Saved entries

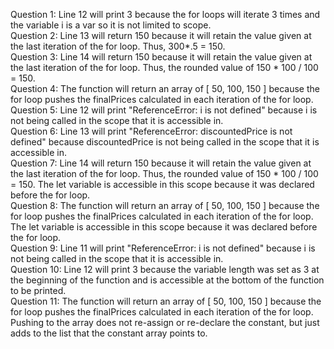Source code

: Question 1: Line 12 will print 3 because the for loops will iterate 3 times and the variable i is a var so it is not limited to scope. <br/>
Question 2: Line 13 will return 150 because it will retain the value given at the last iteration of the for loop. Thus, 300*.5 = 150. <br/>
Question 3: Line 14 will return 150 because it will retain the value given at the last iteration of the for loop. Thus, the rounded value of 150 * 100 / 100 = 150. <br/>
Question 4: The function will return an array of [ 50, 100, 150 ] because the for loop pushes the finalPrices calculated in each iteration of the for loop. <br/>
Question 5: Line 12 will print "ReferenceError: i is not defined" because i is not being called in the scope that it is accessible in. <br/>
Question 6: Line 13 will print "ReferenceError: discountedPrice is not defined" because discountedPrice is not being called in the scope that it is accessible in. <br/>
Question 7: Line 14 will return 150 because it will retain the value given at the last iteration of the for loop. Thus, the rounded value of 150 * 100 / 100 = 150. The let variable is accessible in this scope because it was declared before the for loop. <br/>
Question 8: The function will return an array of [ 50, 100, 150 ] because the for loop pushes the finalPrices calculated in each iteration of the for loop. The let variable is accessible in this scope because it was declared before the for loop. <br/>
Question 9: Line 11 will print "ReferenceError: i is not defined" because i is not being called in the scope that it is accessible in. <br/>
Question 10: Line 12 will print 3 because the variable length was set as 3 at the beginning of the function and is accessible at the bottom of the function to be printed. <br/>
Question 11: The function will return an array of [ 50, 100, 150 ] because the for loop pushes the finalPrices calculated in each iteration of the for loop. Pushing to the array does not re-assign or re-declare the constant, but just adds to the list that the constant array points to. <br/>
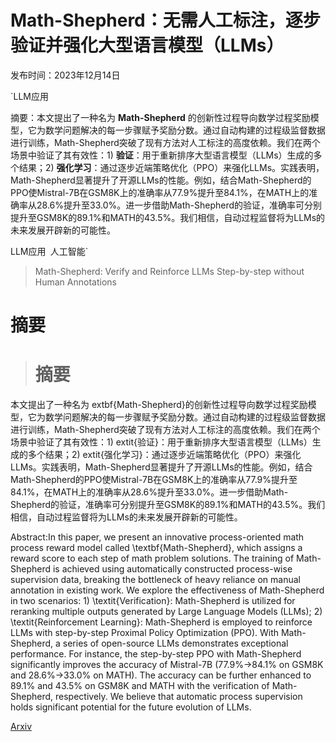# Math-Shepherd：无需人工标注，逐步验证并强化大型语言模型（LLMs）

发布时间：2023年12月14日

`LLM应用

摘要：本文提出了一种名为 **Math-Shepherd** 的创新性过程导向数学过程奖励模型，它为数学问题解决的每一步骤赋予奖励分数。通过自动构建的过程级监督数据进行训练，Math-Shepherd突破了现有方法对人工标注的高度依赖。我们在两个场景中验证了其有效性：1) **验证**：用于重新排序大型语言模型（LLMs）生成的多个结果；2) **强化学习**：通过逐步近端策略优化（PPO）来强化LLMs。实践表明，Math-Shepherd显著提升了开源LLMs的性能。例如，结合Math-Shepherd的PPO使Mistral-7B在GSM8K上的准确率从77.9%提升至84.1%，在MATH上的准确率从28.6%提升至33.0%。进一步借助Math-Shepherd的验证，准确率可分别提升至GSM8K的89.1%和MATH的43.5%。我们相信，自动过程监督将为LLMs的未来发展开辟新的可能性。

LLM应用` `人工智能`

> Math-Shepherd: Verify and Reinforce LLMs Step-by-step without Human Annotations

# 摘要

> # 摘要
本文提出了一种名为	extbf{Math-Shepherd}的创新性过程导向数学过程奖励模型，它为数学问题解决的每一步骤赋予奖励分数。通过自动构建的过程级监督数据进行训练，Math-Shepherd突破了现有方法对人工标注的高度依赖。我们在两个场景中验证了其有效性：1) 	extit{验证}：用于重新排序大型语言模型（LLMs）生成的多个结果；2) 	extit{强化学习}：通过逐步近端策略优化（PPO）来强化LLMs。实践表明，Math-Shepherd显著提升了开源LLMs的性能。例如，结合Math-Shepherd的PPO使Mistral-7B在GSM8K上的准确率从77.9\%提升至84.1\%，在MATH上的准确率从28.6\%提升至33.0\%。进一步借助Math-Shepherd的验证，准确率可分别提升至GSM8K的89.1\%和MATH的43.5\%。我们相信，自动过程监督将为LLMs的未来发展开辟新的可能性。

> 
Abstract:In this paper, we present an innovative process-oriented math process reward model called \textbf{Math-Shepherd}, which assigns a reward score to each step of math problem solutions. The training of Math-Shepherd is achieved using automatically constructed process-wise supervision data, breaking the bottleneck of heavy reliance on manual annotation in existing work. We explore the effectiveness of Math-Shepherd in two scenarios: 1) \textit{Verification}: Math-Shepherd is utilized for reranking multiple outputs generated by Large Language Models (LLMs); 2) \textit{Reinforcement Learning}: Math-Shepherd is employed to reinforce LLMs with step-by-step Proximal Policy Optimization (PPO). With Math-Shepherd, a series of open-source LLMs demonstrates exceptional performance. For instance, the step-by-step PPO with Math-Shepherd significantly improves the accuracy of Mistral-7B (77.9\%$\to$84.1\% on GSM8K and 28.6\%$\to$33.0\% on MATH). The accuracy can be further enhanced to 89.1\% and 43.5\% on GSM8K and MATH with the verification of Math-Shepherd, respectively. We believe that automatic process supervision holds significant potential for the future evolution of LLMs.
    

[Arxiv](https://arxiv.org/pdf/2312.08935)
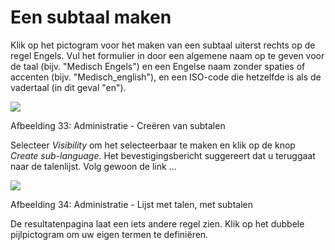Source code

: # Een subtaal maken

Klik op het pictogram voor het maken van een subtaal uiterst rechts op de regel Engels. Vul het formulier in door een algemene naam op te geven voor de taal \(bijv. "Medisch Engels"\) en een Engelse naam zonder spaties of accenten \(bijv. "Medisch\_english"\), en een ISO-code die hetzelfde is als de vadertaal \(in dit geval "en"\).

![](../../../../.gitbook/assets/graficos38.png)

Afbeelding 33: Administratie - Creëren van subtalen

Selecteer _Visibility_ om het selecteerbaar te maken en klik op de knop _Create sub-language_. Het bevestigingsbericht suggereert dat u teruggaat naar de talenlijst. Volg gewoon de link ...

![](../../../../.gitbook/assets/graficos39.png)

Afbeelding 34: Administratie - Lijst met talen, met subtalen

De resultatenpagina laat een iets andere regel zien. Klik op het dubbele pijlpictogram om uw eigen termen te definiëren.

● WHAT YOU SHOULD DO:
All of the entries above are to be transcribed word for word, with no pictures included.

● ANSWER SPACE:
Source code

: Question 1: Line 12 will print 3 because the for loops will iterate 3 times and the variable i is a var so it is not limited to scope. <br/>
Question 2: Line 13 will return 150 because it will retain the value given at the last iteration of the for loop. Thus, 300*.5 = 150. <br/>
Question 3: Line 14 will return 150 because it will retain the value given at the last iteration of the for loop. Thus, the rounded value of 150 * 100 / 100 = 150. <br/>
Question 4: The function will return an array of [ 50, 100, 150 ] because the for loop pushes the finalPrices calculated in each iteration of the for loop. <br/>
Question 5: Line 12 will print "ReferenceError: i is not defined" because i is not being called in the scope that it is accessible in. <br/>
Question 6: Line 13 will print "ReferenceError: discountedPrice is not defined" because discountedPrice is not being called in the scope that it is accessible in. <br/>
Question 7: Line 14 will return 150 because it will retain the value given at the last iteration of the for loop. Thus, the rounded value of 150 * 100 / 100 = 150. The let variable is accessible in this scope because it was declared before the for loop. <br/>
Question 8: The function will return an array of [ 50, 100, 150 ] because the for loop pushes the finalPrices calculated in each iteration of the for loop. The let variable is accessible in this scope because it was declared before the for loop. <br/>
Question 9: Line 11 will print "ReferenceError: i is not defined" because i is not being called in the scope that it is accessible in. <br/>
Question 10: Line 12 will print 3 because the variable length was set as 3 at the beginning of the function and is accessible at the bottom of the function to be printed. <br/>
Question 11: The function will return an array of [ 50, 100, 150 ] because the for loop pushes the finalPrices calculated in each iteration of the for loop. Pushing to the array does not re-assign or re-declare the constant, but just adds to the list that the constant array points to. <br/>
# Math-Shepherd：无需人工标注，逐步验证并强化大型语言模型（LLMs）

发布时间：2023年12月14日

`LLM应用

摘要：本文提出了一种名为 **Math-Shepherd** 的创新性过程导向数学过程奖励模型，它为数学问题解决的每一步骤赋予奖励分数。通过自动构建的过程级监督数据进行训练，Math-Shepherd突破了现有方法对人工标注的高度依赖。我们在两个场景中验证了其有效性：1) **验证**：用于重新排序大型语言模型（LLMs）生成的多个结果；2) **强化学习**：通过逐步近端策略优化（PPO）来强化LLMs。实践表明，Math-Shepherd显著提升了开源LLMs的性能。例如，结合Math-Shepherd的PPO使Mistral-7B在GSM8K上的准确率从77.9%提升至84.1%，在MATH上的准确率从28.6%提升至33.0%。进一步借助Math-Shepherd的验证，准确率可分别提升至GSM8K的89.1%和MATH的43.5%。我们相信，自动过程监督将为LLMs的未来发展开辟新的可能性。

LLM应用` `人工智能`

> Math-Shepherd: Verify and Reinforce LLMs Step-by-step without Human Annotations

# 摘要

> # 摘要
本文提出了一种名为	extbf{Math-Shepherd}的创新性过程导向数学过程奖励模型，它为数学问题解决的每一步骤赋予奖励分数。通过自动构建的过程级监督数据进行训练，Math-Shepherd突破了现有方法对人工标注的高度依赖。我们在两个场景中验证了其有效性：1) 	extit{验证}：用于重新排序大型语言模型（LLMs）生成的多个结果；2) 	extit{强化学习}：通过逐步近端策略优化（PPO）来强化LLMs。实践表明，Math-Shepherd显著提升了开源LLMs的性能。例如，结合Math-Shepherd的PPO使Mistral-7B在GSM8K上的准确率从77.9\%提升至84.1\%，在MATH上的准确率从28.6\%提升至33.0\%。进一步借助Math-Shepherd的验证，准确率可分别提升至GSM8K的89.1\%和MATH的43.5\%。我们相信，自动过程监督将为LLMs的未来发展开辟新的可能性。

> 
Abstract:In this paper, we present an innovative process-oriented math process reward model called \textbf{Math-Shepherd}, which assigns a reward score to each step of math problem solutions. The training of Math-Shepherd is achieved using automatically constructed process-wise supervision data, breaking the bottleneck of heavy reliance on manual annotation in existing work. We explore the effectiveness of Math-Shepherd in two scenarios: 1) \textit{Verification}: Math-Shepherd is utilized for reranking multiple outputs generated by Large Language Models (LLMs); 2) \textit{Reinforcement Learning}: Math-Shepherd is employed to reinforce LLMs with step-by-step Proximal Policy Optimization (PPO). With Math-Shepherd, a series of open-source LLMs demonstrates exceptional performance. For instance, the step-by-step PPO with Math-Shepherd significantly improves the accuracy of Mistral-7B (77.9\%$\to$84.1\% on GSM8K and 28.6\%$\to$33.0\% on MATH). The accuracy can be further enhanced to 89.1\% and 43.5\% on GSM8K and MATH with the verification of Math-Shepherd, respectively. We believe that automatic process supervision holds significant potential for the future evolution of LLMs.
    

[Arxiv](https://arxiv.org/pdf/2312.08935)
Source code

: # Een subtaal maken

Klik op het pictogram voor het maken van een subtaal uiterst rechts op de regel Engels. Vul het formulier in door een algemene naam op te geven voor de taal \(bijv. "Medisch Engels"\) en een Engelse naam zonder spaties of accenten \(bijv. "Medisch\_english"\), en een ISO-code die hetzelfde is als de vadertaal \(in dit geval "en"\).

![](../../../../.gitbook/assets/graficos38.png)

Afbeelding 33: Administratie - Creëren van subtalen

Selecteer _Visibility_ om het selecteerbaar te maken en klik op de knop _Create sub-language_. Het bevestigingsbericht suggereert dat u teruggaat naar de talenlijst. Volg gewoon de link ...

![](../../../../.gitbook/assets/graficos39.png)

Afbeelding 34: Administratie - Lijst met talen, met subtalen

De resultatenpagina laat een iets andere regel zien. Klik op het dubbele pijlpictogram om uw eigen termen te definiëren.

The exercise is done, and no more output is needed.